El precio de los combustibles en Argentina acumuló aumentos de entre 13% y 16% en las últimas semanas y podría volver a subir hasta 5% adicional en el corto plazo, en un contexto marcado por la fuerte escalada del petróleo a nivel global tras la intensificación del conflicto en Medio Oriente y las tensiones en el estrecho de Ormuz, una vía clave para el comercio energético.
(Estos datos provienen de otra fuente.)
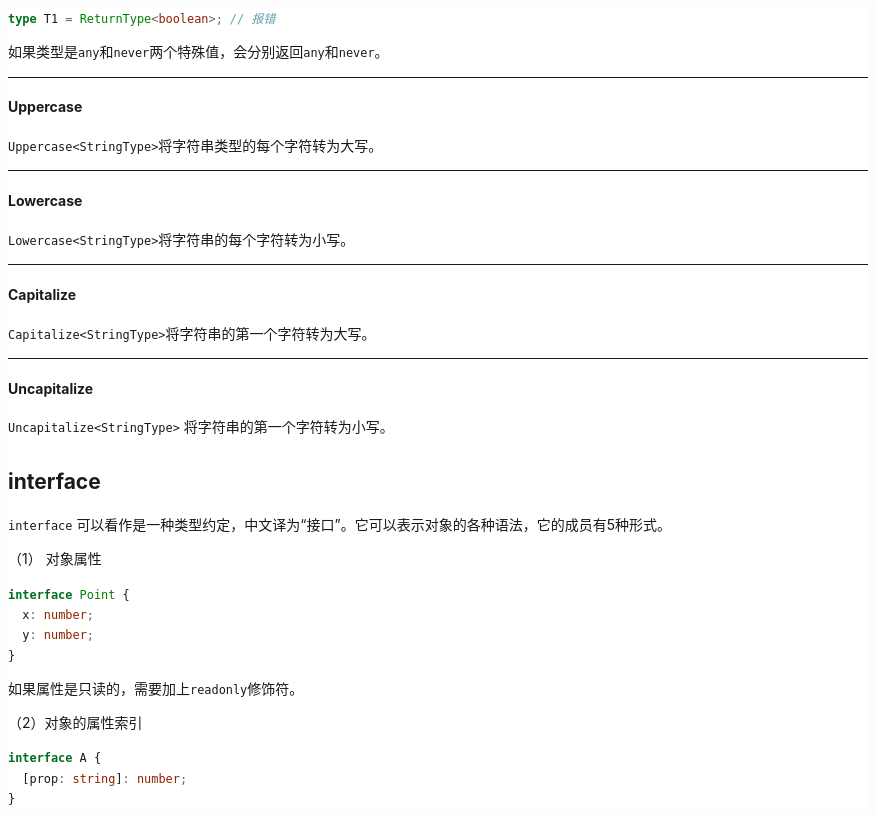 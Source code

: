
 ```ts
type T1 = ReturnType<boolean>; // 报错
```

如果类型是`any`和`never`两个特殊值，会分别返回`any`和`never`。

----



#### Uppercase

`Uppercase<StringType>`将字符串类型的每个字符转为大写。

---



#### Lowercase

`Lowercase<StringType>`将字符串的每个字符转为小写。

----



#### Capitalize

`Capitalize<StringType>`将字符串的第一个字符转为大写。

---



#### Uncapitalize

`Uncapitalize<StringType>` 将字符串的第一个字符转为小写。



## interface

`interface` 可以看作是一种类型约定，中文译为“接口”。它可以表示对象的各种语法，它的成员有5种形式。

（1） 对象属性

```ts
interface Point {
  x: number;
  y: number;
}
```

如果属性是只读的，需要加上`readonly`修饰符。

（2）对象的属性索引

```ts
interface A {
  [prop: string]: number;
}
```


  [Key in keyof Point]: Point[Key];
El encarecimiento del crudo empezó a trasladarse a los surtidores a medida que el barril de Brent superó los 110 dólares, en un escenario de alta volatilidad e incertidumbre sobre el abastecimiento mundial. Los ataques en la región del Golfo y el impacto sobre infraestructuras estratégicas modificaron las expectativas del mercado, que ya no ve el fenómeno como algo transitorio sino con posible efecto sostenido.

En el plano local, los incrementos ya se reflejan en los precios finales. En la Ciudad de Buenos Aires, la nafta súper de YPF pasó de $1.738 a $1.803 en pocos días, mientras que la premium (Infinia) subió de $1.899 a $1.975. El gasoil también registró ajustes en la misma línea, en un movimiento que responde directamente al alza internacional del crudo.
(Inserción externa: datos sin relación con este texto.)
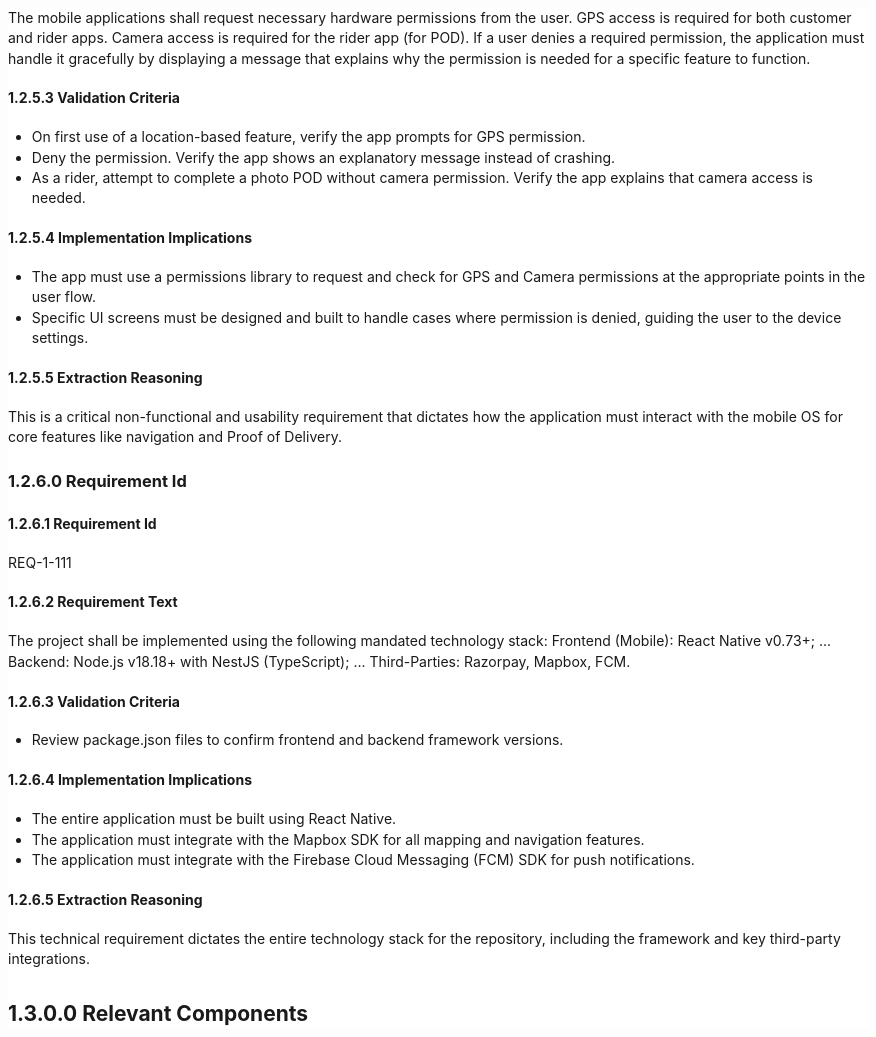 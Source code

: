 The mobile applications shall request necessary hardware permissions from the user. GPS access is required for both customer and rider apps. Camera access is required for the rider app (for POD). If a user denies a required permission, the application must handle it gracefully by displaying a message that explains why the permission is needed for a specific feature to function.

#### 1.2.5.3 Validation Criteria

- On first use of a location-based feature, verify the app prompts for GPS permission.
- Deny the permission. Verify the app shows an explanatory message instead of crashing.
- As a rider, attempt to complete a photo POD without camera permission. Verify the app explains that camera access is needed.

#### 1.2.5.4 Implementation Implications

- The app must use a permissions library to request and check for GPS and Camera permissions at the appropriate points in the user flow.
- Specific UI screens must be designed and built to handle cases where permission is denied, guiding the user to the device settings.

#### 1.2.5.5 Extraction Reasoning

This is a critical non-functional and usability requirement that dictates how the application must interact with the mobile OS for core features like navigation and Proof of Delivery.

### 1.2.6.0 Requirement Id

#### 1.2.6.1 Requirement Id

REQ-1-111

#### 1.2.6.2 Requirement Text

The project shall be implemented using the following mandated technology stack: Frontend (Mobile): React Native v0.73+; ... Backend: Node.js v18.18+ with NestJS (TypeScript); ... Third-Parties: Razorpay, Mapbox, FCM.

#### 1.2.6.3 Validation Criteria

- Review package.json files to confirm frontend and backend framework versions.

#### 1.2.6.4 Implementation Implications

- The entire application must be built using React Native.
- The application must integrate with the Mapbox SDK for all mapping and navigation features.
- The application must integrate with the Firebase Cloud Messaging (FCM) SDK for push notifications.

#### 1.2.6.5 Extraction Reasoning

This technical requirement dictates the entire technology stack for the repository, including the framework and key third-party integrations.

## 1.3.0.0 Relevant Components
Desde el sector reconocen que el margen para contener subas es limitado. Aunque YPF busca “amortiguar” los aumentos, la dinámica del mercado internacional condiciona cualquier estrategia local. Además, la evolución de los precios dependerá del comportamiento del resto de las petroleras, como Shell, Axion y Puma, en un esquema de competencia.
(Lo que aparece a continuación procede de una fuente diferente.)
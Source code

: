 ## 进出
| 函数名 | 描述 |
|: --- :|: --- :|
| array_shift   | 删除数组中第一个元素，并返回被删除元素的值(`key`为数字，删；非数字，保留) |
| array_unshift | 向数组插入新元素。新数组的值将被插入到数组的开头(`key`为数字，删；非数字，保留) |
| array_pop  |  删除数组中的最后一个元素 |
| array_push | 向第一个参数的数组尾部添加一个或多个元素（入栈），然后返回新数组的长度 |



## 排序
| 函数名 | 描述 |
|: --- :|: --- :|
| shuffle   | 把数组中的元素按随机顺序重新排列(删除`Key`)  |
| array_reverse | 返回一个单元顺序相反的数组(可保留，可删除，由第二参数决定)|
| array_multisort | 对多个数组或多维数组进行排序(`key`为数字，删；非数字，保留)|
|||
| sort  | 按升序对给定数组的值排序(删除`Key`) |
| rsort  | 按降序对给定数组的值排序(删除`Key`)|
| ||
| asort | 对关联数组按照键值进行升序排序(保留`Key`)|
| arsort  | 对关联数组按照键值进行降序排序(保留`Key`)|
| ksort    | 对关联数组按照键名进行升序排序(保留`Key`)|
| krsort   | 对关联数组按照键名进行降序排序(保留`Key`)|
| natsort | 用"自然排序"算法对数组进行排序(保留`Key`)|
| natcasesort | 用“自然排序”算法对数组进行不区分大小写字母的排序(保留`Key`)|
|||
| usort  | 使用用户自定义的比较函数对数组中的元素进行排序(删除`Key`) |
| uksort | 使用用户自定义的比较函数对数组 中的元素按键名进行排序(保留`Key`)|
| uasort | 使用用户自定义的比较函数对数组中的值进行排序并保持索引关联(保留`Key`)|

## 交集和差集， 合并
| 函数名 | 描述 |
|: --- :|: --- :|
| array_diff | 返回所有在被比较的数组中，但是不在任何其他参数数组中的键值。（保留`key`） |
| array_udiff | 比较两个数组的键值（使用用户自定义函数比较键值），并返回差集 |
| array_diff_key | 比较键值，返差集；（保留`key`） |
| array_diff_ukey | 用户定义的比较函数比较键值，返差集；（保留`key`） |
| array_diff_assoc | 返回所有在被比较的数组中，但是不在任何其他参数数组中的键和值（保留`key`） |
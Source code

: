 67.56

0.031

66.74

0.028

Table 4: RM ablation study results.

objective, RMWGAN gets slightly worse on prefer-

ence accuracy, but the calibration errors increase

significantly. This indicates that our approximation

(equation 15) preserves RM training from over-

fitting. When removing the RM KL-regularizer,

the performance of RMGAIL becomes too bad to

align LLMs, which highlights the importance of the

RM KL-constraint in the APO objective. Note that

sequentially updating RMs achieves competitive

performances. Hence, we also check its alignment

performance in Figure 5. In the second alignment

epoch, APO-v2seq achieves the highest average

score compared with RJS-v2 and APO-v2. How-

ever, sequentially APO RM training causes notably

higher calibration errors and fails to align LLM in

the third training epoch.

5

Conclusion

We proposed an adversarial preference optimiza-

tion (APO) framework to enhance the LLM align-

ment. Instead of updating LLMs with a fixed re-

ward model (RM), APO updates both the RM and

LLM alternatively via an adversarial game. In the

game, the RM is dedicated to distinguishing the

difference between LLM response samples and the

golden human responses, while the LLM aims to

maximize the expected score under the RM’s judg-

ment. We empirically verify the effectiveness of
Los especialistas advierten que el traslado a precios no terminó. El exsecretario de Energía Daniel Montamat sostuvo que nuevos incrementos “son prácticamente seguros” si el petróleo se mantiene en los niveles actuales, en un escenario donde el mercado argentino todavía no refleja completamente los valores internacionales.

De hecho, cuando el barril cotizaba en torno a los 87 u 88 dólares, los combustibles locales ya estaban por debajo de la paridad de importación, con un retraso estimado de 6% en naftas y hasta 16% en gasoil. Con el Brent por encima de los 110 dólares, esa brecha se amplía y presiona sobre nuevos ajustes en los surtidores.